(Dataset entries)
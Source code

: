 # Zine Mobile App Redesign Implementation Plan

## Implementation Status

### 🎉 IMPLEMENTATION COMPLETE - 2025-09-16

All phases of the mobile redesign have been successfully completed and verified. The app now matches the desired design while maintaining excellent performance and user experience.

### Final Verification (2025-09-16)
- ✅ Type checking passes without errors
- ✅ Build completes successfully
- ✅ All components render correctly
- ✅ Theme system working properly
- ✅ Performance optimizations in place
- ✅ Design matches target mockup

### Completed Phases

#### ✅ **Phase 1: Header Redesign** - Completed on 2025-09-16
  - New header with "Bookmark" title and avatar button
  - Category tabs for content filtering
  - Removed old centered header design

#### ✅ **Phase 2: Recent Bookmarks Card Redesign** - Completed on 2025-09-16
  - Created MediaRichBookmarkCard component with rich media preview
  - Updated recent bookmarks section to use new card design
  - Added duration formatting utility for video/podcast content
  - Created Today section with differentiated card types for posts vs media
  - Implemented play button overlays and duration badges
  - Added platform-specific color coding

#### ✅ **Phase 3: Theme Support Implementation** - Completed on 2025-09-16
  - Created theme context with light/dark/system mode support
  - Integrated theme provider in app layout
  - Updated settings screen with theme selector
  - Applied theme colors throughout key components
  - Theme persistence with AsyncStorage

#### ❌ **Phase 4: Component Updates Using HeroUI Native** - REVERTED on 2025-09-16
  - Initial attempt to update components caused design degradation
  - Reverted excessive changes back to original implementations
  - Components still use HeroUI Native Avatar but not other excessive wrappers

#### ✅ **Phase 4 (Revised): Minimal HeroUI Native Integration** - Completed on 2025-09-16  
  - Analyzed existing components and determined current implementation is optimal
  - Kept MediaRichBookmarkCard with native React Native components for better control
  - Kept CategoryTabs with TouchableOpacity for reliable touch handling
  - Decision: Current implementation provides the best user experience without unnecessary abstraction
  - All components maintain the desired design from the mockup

---

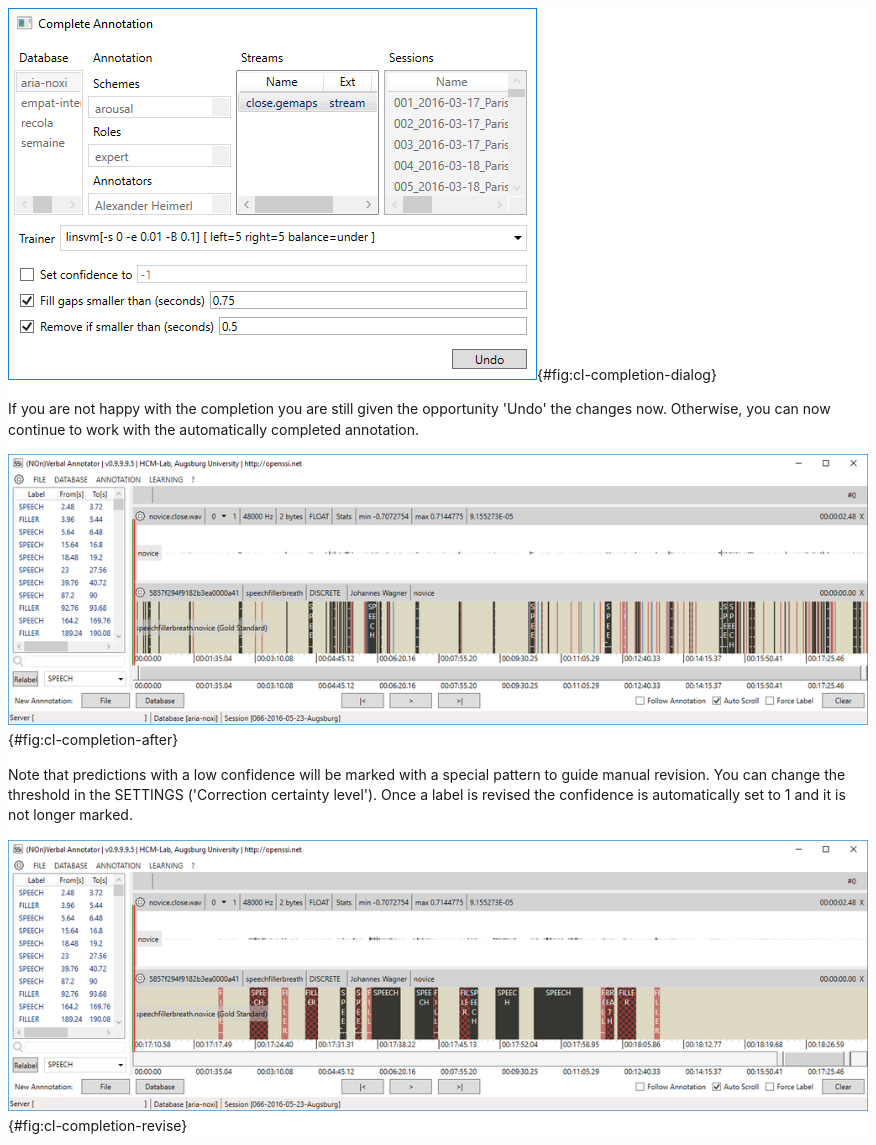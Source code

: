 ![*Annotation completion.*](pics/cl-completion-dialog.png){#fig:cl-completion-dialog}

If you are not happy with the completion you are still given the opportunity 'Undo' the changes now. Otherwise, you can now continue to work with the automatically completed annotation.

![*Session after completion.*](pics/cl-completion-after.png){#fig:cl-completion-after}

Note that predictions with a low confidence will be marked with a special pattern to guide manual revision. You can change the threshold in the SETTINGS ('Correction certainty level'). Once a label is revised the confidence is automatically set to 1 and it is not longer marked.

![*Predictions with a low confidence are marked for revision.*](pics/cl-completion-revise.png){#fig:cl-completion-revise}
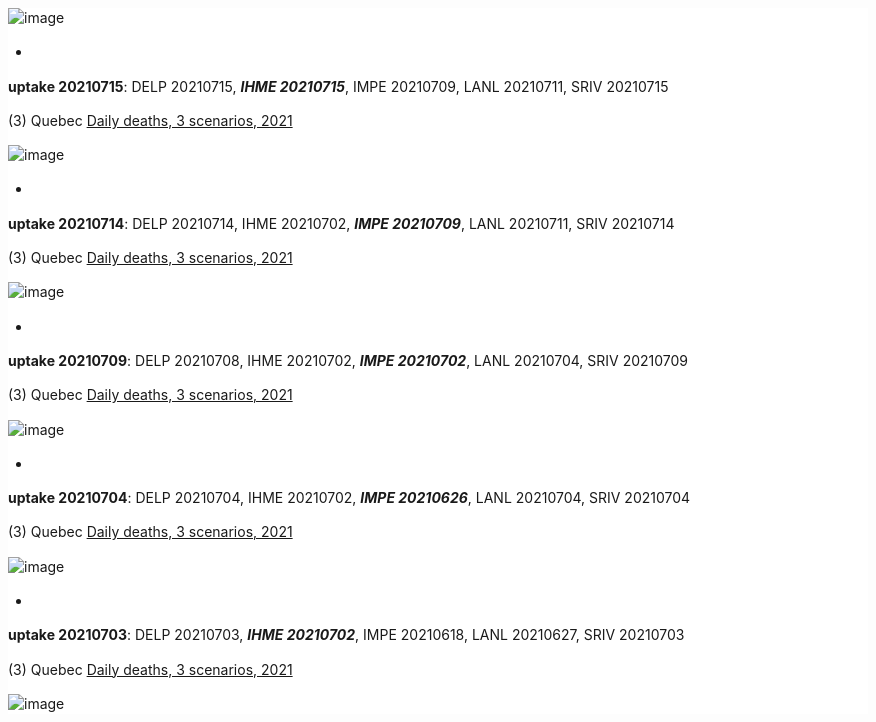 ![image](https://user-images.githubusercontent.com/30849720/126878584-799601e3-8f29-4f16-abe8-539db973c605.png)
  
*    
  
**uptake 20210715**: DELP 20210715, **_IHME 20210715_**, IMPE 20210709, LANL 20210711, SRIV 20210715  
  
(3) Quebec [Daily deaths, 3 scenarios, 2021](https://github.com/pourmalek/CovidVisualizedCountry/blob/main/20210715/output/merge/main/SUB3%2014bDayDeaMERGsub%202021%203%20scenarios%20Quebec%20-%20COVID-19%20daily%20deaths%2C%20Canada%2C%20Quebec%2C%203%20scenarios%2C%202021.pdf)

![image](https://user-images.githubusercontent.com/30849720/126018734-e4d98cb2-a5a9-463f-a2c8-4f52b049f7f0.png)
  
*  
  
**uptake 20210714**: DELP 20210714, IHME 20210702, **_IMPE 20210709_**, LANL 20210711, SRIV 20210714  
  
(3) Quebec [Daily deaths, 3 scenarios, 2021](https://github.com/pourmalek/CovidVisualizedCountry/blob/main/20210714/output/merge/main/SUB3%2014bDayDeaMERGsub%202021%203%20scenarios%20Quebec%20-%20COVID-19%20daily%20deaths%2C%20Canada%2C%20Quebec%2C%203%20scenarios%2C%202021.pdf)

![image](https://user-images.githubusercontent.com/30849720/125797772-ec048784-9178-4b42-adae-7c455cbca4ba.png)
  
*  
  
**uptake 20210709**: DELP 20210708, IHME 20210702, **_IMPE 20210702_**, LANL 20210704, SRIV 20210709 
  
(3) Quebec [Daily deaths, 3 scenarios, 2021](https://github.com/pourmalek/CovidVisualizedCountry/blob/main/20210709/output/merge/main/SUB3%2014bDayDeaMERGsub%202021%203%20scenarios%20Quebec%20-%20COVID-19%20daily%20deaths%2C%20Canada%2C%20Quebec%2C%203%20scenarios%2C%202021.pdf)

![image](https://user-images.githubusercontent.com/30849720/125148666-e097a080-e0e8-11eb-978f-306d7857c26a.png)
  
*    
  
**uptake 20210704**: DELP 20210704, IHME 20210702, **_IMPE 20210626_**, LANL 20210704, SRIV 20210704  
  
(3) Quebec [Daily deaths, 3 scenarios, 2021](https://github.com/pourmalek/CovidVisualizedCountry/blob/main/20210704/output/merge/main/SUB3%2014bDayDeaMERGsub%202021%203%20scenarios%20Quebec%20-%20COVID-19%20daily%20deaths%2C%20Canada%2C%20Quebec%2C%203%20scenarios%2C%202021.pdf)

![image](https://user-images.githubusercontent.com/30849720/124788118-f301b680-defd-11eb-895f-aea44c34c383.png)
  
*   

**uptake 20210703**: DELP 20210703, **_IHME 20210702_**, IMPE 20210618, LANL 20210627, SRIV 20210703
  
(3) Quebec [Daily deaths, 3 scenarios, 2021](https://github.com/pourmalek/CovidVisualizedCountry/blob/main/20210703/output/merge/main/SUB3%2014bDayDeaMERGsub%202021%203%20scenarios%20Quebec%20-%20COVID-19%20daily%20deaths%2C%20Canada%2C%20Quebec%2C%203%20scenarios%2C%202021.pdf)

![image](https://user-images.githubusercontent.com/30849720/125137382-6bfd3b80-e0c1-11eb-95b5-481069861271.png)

...

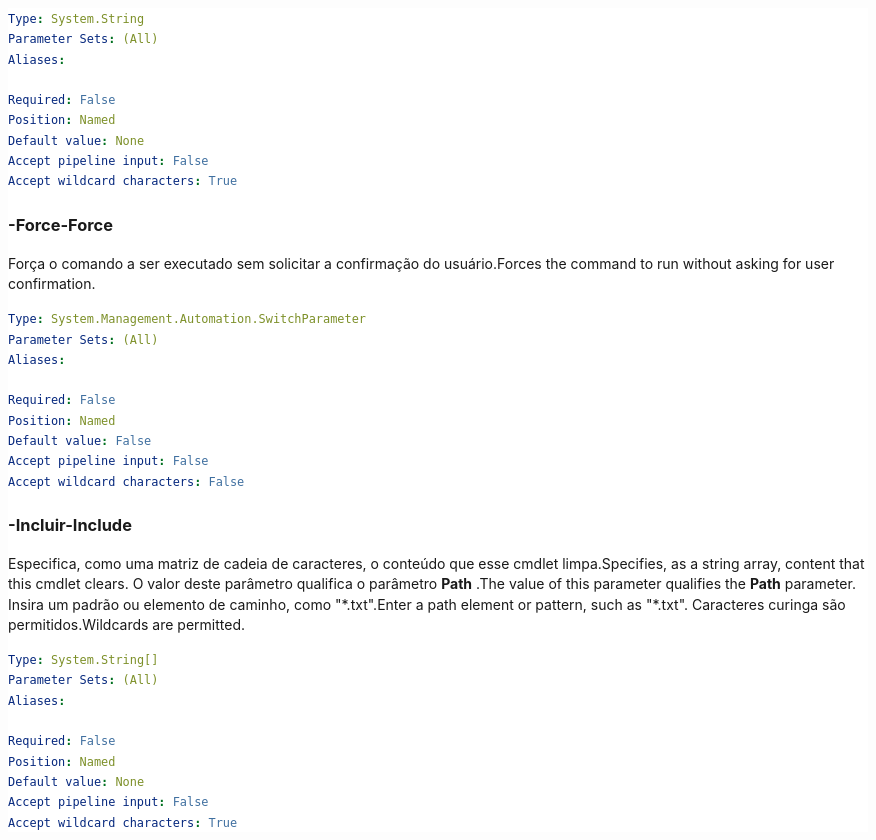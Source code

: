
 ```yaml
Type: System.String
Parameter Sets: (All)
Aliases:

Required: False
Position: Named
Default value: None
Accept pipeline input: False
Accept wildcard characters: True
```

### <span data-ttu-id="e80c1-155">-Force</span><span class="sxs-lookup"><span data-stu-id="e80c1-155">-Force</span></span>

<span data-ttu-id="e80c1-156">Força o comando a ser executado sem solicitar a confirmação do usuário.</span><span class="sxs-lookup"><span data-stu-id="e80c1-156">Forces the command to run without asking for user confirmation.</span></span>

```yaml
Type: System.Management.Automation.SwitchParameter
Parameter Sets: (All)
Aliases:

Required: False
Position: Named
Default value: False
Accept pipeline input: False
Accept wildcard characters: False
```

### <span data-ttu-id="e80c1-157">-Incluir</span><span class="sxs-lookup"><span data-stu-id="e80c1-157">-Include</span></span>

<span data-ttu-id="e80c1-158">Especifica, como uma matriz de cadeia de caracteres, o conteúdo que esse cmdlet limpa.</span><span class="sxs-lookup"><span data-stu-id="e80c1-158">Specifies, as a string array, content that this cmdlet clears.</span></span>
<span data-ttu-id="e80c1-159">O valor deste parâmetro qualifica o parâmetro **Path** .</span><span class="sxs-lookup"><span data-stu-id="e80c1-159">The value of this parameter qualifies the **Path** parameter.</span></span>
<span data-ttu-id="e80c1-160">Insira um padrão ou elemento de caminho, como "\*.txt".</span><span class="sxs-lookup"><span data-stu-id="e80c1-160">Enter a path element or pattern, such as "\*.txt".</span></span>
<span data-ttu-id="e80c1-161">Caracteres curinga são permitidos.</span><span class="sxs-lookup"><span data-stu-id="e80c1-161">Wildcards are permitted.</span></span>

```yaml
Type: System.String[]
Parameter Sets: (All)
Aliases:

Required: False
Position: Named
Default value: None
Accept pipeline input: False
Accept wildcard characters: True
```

=== Work instruction ===
Every line above that holds the string "still" should be returned.

=== Exercise response ===
  - Components still use HeroUI Native Avatar but not other excessive wrappers
If you are not happy with the completion you are still given the opportunity 'Undo' the changes now. Otherwise, you can now continue to work with the automatically completed annotation.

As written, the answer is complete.